Jun 08
Problem:
You are trying to run Ruby on Rails on OS X, and all you ever get is
Rails requires RubyGems >= 0.9.4. Please install RubyGems and try again: http://rubygems.rubyforge.org
When you check gem --version you find that you already have RubyGems 1.1.1, or some other version higher than 0.9.4 that Rails ought to be happy with.
Possible explanation:
At some point you installed MacPorts. MacPorts built and/or installed a redundant version of ruby, even though you didn’t ask it to.
To confirm that this is the problem, type which ruby and see if the answer has /opt in it. If so, yes, MacPorts hosed your Rails/RubyGems. Solution: sudo port uninstall ruby
(I’m pretty confident that MacPorts is at fault here because I installed it for the first time this evening to build bzr, which involves no Ruby, and indeed is from a bunch of Python programmers who would probably sooner drink raw sewage than require Ruby for anything. So thanks, MacPorts.)
Mar 31
Rails 1.1 broke typo. My web host suggested a fix to freeze the Rails version at 1.0, but that didn’t fix the problem. It did, however, break rake so I couldn’t un-freeze.
I decided to migrate to the trunk version of typo, which works with Rails 1.1. So I downloaded that using svn, and set it up with a clean database to reduce the number of possible sources of error. It didn’t work, but creating a new blank rails app and copying over the dispatch scripts and .htaccess file fixed it.

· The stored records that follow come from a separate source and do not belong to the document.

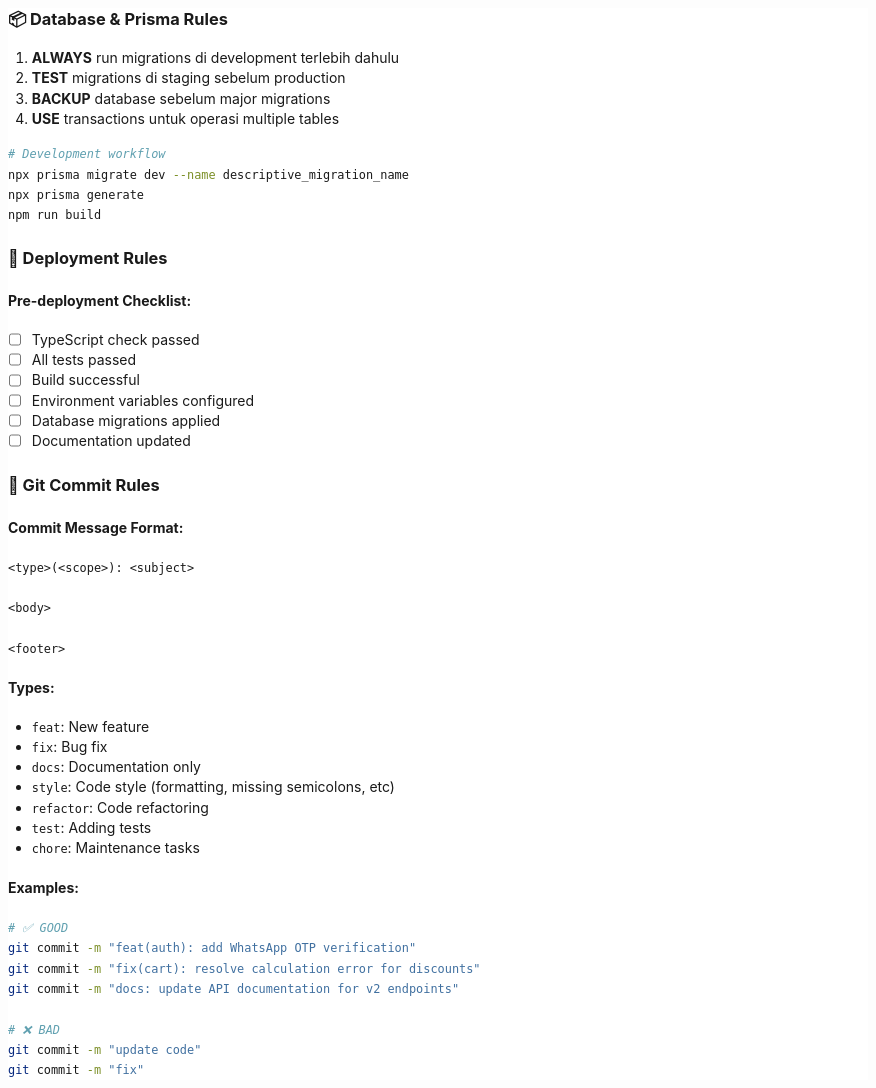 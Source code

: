 ### 📦 Database & Prisma Rules

1. **ALWAYS** run migrations di development terlebih dahulu
2. **TEST** migrations di staging sebelum production
3. **BACKUP** database sebelum major migrations
4. **USE** transactions untuk operasi multiple tables

```bash
# Development workflow
npx prisma migrate dev --name descriptive_migration_name
npx prisma generate
npm run build
```

### 🚀 Deployment Rules

#### Pre-deployment Checklist:
- [ ] TypeScript check passed
- [ ] All tests passed
- [ ] Build successful
- [ ] Environment variables configured
- [ ] Database migrations applied
- [ ] Documentation updated

### 📝 Git Commit Rules

#### Commit Message Format:
```
<type>(<scope>): <subject>

<body>

<footer>
```

#### Types:
- `feat`: New feature
- `fix`: Bug fix
- `docs`: Documentation only
- `style`: Code style (formatting, missing semicolons, etc)
- `refactor`: Code refactoring
- `test`: Adding tests
- `chore`: Maintenance tasks

#### Examples:
```bash
# ✅ GOOD
git commit -m "feat(auth): add WhatsApp OTP verification"
git commit -m "fix(cart): resolve calculation error for discounts"
git commit -m "docs: update API documentation for v2 endpoints"

# ❌ BAD
git commit -m "update code"
git commit -m "fix"
```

Next problem was to migrate my data. There’s a rake migrate command which is supposed to do this. Hey, guess what, it didn’t work! So, I ended up typing in raw SQL directly to psql to update the schema of the old database to something compatible with the new one.
That done, I dumped the old data with pg_sql --attribute-inserts, and imported it back into the new database.

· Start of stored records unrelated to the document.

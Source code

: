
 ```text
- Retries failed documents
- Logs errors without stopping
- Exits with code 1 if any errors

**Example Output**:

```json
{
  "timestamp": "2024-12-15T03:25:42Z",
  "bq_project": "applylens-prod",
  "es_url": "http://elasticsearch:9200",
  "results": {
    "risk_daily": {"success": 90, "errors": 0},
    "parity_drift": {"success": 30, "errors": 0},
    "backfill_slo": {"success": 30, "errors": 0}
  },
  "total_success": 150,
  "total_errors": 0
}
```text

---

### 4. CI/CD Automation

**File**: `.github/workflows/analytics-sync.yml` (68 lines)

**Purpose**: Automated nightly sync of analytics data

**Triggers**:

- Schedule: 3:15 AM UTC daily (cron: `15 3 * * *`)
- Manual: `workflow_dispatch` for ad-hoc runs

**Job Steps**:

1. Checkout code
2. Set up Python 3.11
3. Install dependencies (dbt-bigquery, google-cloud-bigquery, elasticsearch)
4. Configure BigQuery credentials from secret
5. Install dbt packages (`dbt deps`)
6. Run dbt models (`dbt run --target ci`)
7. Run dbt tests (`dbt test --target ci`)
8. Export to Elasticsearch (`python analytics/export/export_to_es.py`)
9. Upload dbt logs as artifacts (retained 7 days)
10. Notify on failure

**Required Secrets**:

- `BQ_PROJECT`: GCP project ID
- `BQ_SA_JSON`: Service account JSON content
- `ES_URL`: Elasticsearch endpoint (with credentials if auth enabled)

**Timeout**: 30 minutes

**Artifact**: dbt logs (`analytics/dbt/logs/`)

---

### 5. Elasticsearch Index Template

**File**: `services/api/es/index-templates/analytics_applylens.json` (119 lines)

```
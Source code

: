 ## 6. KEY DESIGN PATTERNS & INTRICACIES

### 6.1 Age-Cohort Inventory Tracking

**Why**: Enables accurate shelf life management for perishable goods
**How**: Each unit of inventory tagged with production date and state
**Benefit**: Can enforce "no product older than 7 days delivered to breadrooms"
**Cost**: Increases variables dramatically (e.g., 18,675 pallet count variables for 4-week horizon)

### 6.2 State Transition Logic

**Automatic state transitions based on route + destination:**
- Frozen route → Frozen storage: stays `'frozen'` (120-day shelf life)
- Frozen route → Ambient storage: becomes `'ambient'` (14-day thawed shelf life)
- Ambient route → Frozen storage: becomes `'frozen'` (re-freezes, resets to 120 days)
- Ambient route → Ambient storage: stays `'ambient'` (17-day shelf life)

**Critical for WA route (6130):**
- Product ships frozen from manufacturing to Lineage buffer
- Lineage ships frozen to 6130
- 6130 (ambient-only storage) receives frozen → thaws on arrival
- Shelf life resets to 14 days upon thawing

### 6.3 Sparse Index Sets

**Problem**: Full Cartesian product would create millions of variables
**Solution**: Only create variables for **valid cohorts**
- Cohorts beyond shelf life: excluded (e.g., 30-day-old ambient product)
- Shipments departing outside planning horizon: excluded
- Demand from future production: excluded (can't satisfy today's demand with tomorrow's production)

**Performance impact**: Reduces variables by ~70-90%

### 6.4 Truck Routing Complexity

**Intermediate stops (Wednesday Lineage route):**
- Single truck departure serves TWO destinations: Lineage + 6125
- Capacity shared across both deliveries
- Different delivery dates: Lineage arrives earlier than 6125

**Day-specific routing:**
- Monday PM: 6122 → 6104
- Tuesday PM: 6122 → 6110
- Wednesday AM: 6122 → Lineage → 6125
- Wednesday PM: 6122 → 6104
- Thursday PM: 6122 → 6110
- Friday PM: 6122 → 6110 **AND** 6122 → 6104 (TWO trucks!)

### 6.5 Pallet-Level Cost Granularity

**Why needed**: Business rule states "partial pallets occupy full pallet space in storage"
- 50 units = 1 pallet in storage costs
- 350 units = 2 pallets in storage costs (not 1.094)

After learning how to reset serial numbers, I was up and running again.
Jan 22
I decided it was way, way past time I got my web site in better order. It was getting embarrassing that my ‘content management system’ (CMS) was a bunch of text files in folders, and that whenever I wanted to find something I’d written I had to resort to find . -exec grep.
For a while I entertained the idea of building my own CMS. However, I finally decided that there were much more creative and enjoyable things I could be doing than bringing work home, so I went with something someone else wrote. I may do a new site design; right now I’m using a standard template.

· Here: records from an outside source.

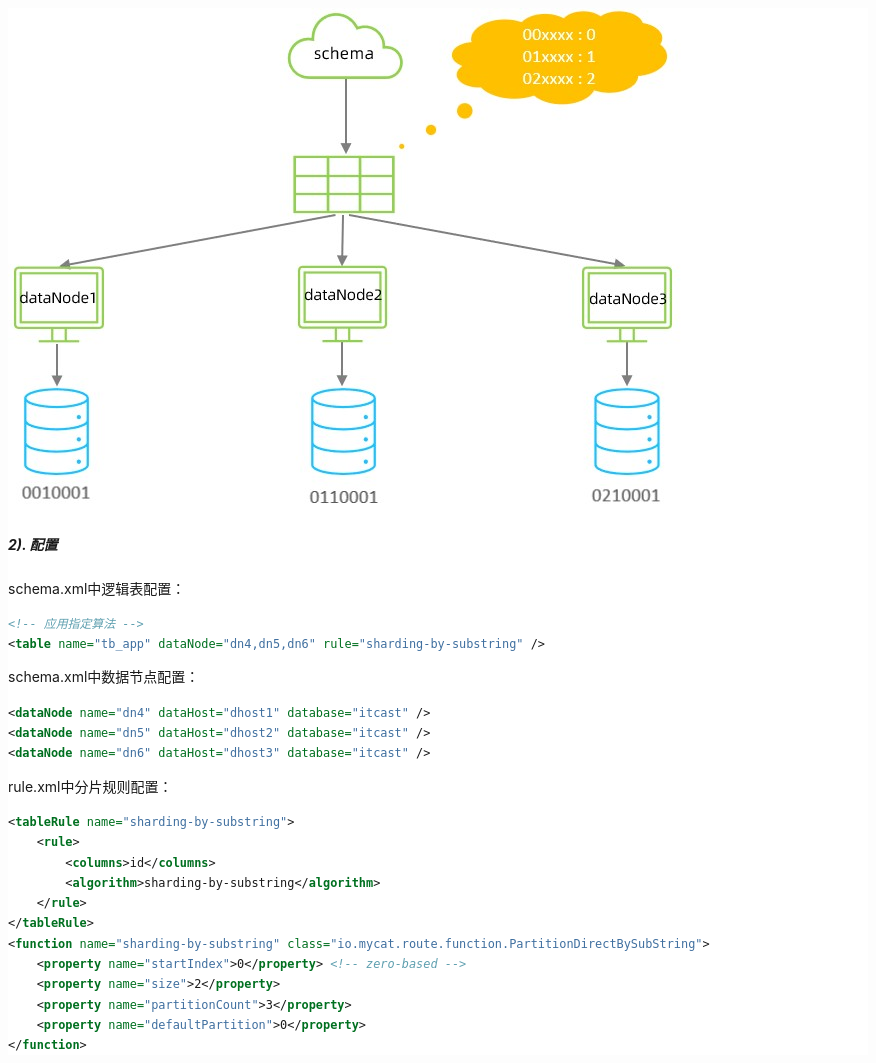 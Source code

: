 ![image](./assets/image49.jpeg)

##### 2). 配置

schema.xml中逻辑表配置：

```xml
<!-- 应用指定算法 -->
<table name="tb_app" dataNode="dn4,dn5,dn6" rule="sharding-by-substring" />
```

schema.xml中数据节点配置：

```xml
<dataNode name="dn4" dataHost="dhost1" database="itcast" />
<dataNode name="dn5" dataHost="dhost2" database="itcast" />
<dataNode name="dn6" dataHost="dhost3" database="itcast" />
```

rule.xml中分片规则配置：

```xml
<tableRule name="sharding-by-substring">
	<rule>
		<columns>id</columns>
		<algorithm>sharding-by-substring</algorithm>
	</rule>
</tableRule>
<function name="sharding-by-substring" class="io.mycat.route.function.PartitionDirectBySubString">
	<property name="startIndex">0</property> <!-- zero-based -->
	<property name="size">2</property>
	<property name="partitionCount">3</property>
	<property name="defaultPartition">0</property>
</function>
```

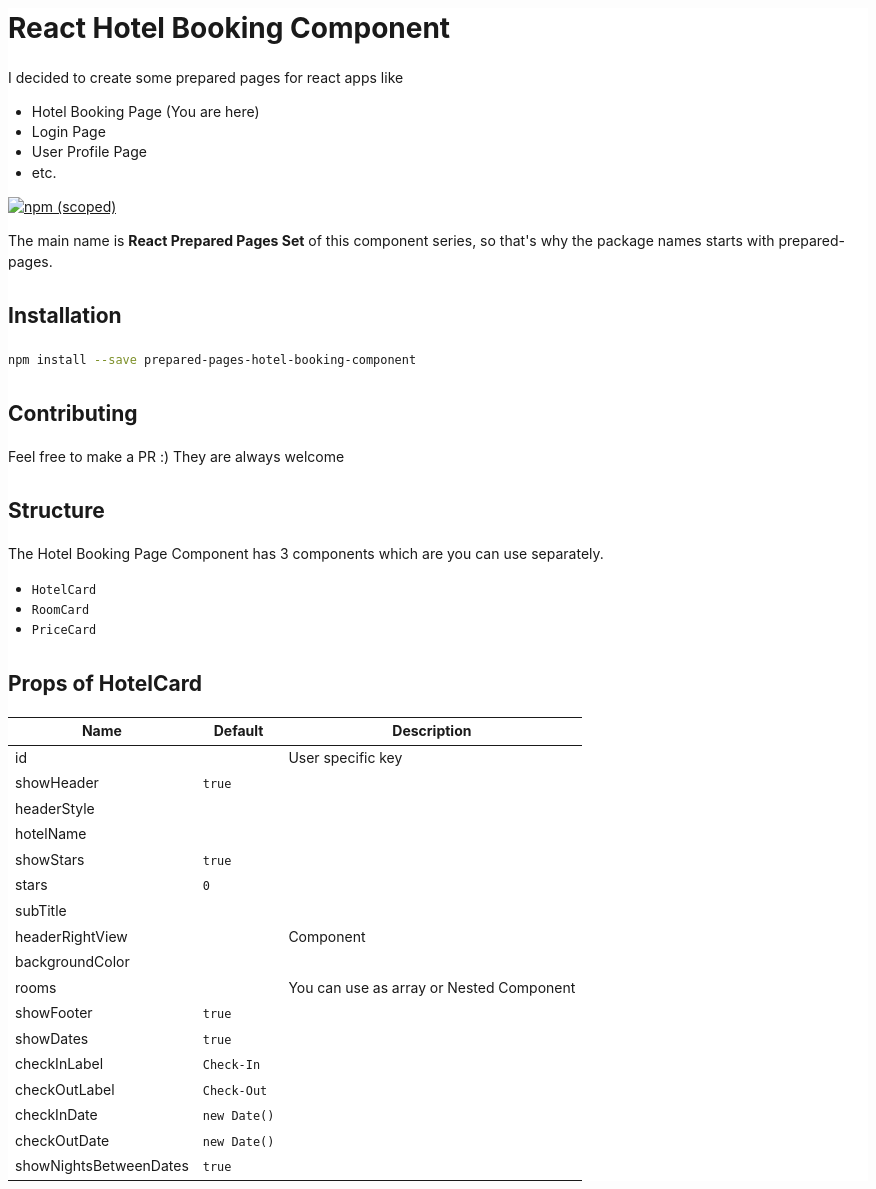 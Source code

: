 # React Hotel Booking Component
I decided to create some prepared pages for react apps like
- Hotel Booking Page (You are here)
- Login Page
- User Profile Page
- etc.
  
[![npm (scoped)](https://img.shields.io/npm/v/prepared-pages-hotel-booking-component.svg)](https://www.npmjs.com/package/prepared-pages-hotel-booking-component)

The main name is **React Prepared Pages Set** of this component series, so that's why the package names starts with prepared-pages.


## Installation

```sh
npm install --save prepared-pages-hotel-booking-component
```

## Contributing
Feel free to make a PR :) They are always welcome

## Structure
The Hotel Booking Page Component has 3 components which are you can use separately.

- ``HotelCard`` 
- ``RoomCard``
- ``PriceCard``

## Props of HotelCard
| Name               | Default     | Description
| ----------------   | ----------- | ------------------------------------------------------------------------------------------------------------
| id                 |             | User specific key 
| showHeader         | `true`      |                  
| headerStyle        |             |                  
| hotelName          |             |                  
| showStars          | `true`      |                  
| stars              | `0`         |                  
| subTitle           |             |
| headerRightView    |             | Component
| backgroundColor    |             |
| rooms              |             | You can use as array or Nested Component
| showFooter         | `true`      |
| showDates          | `true`      |  
| checkInLabel       | `Check-In`  |
| checkOutLabel      | `Check-Out` |
| checkInDate        | `new Date()`|
| checkOutDate       | `new Date()`|
| showNightsBetweenDates | `true`  |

Getting all my existing data into the new system was a Simple Matter Of Programming. The CMS is built on Ruby On Rails, so I was able to write some code to run through the filesystem, find all the existing data, patch it up appropriately, and store it in the relational database. I implemented some heuristics to guess the missing time zone information based on the date and where I typically was at that time, so timestamps should mostly be accurate to within an hour or so. (I wasn’t totally precise about DST.)
Aside from search, pings, flickr integration, easy editing, an API for handy software, and other stuff that’s fun for me, the new system also brings the much-requested return of comments. Be good.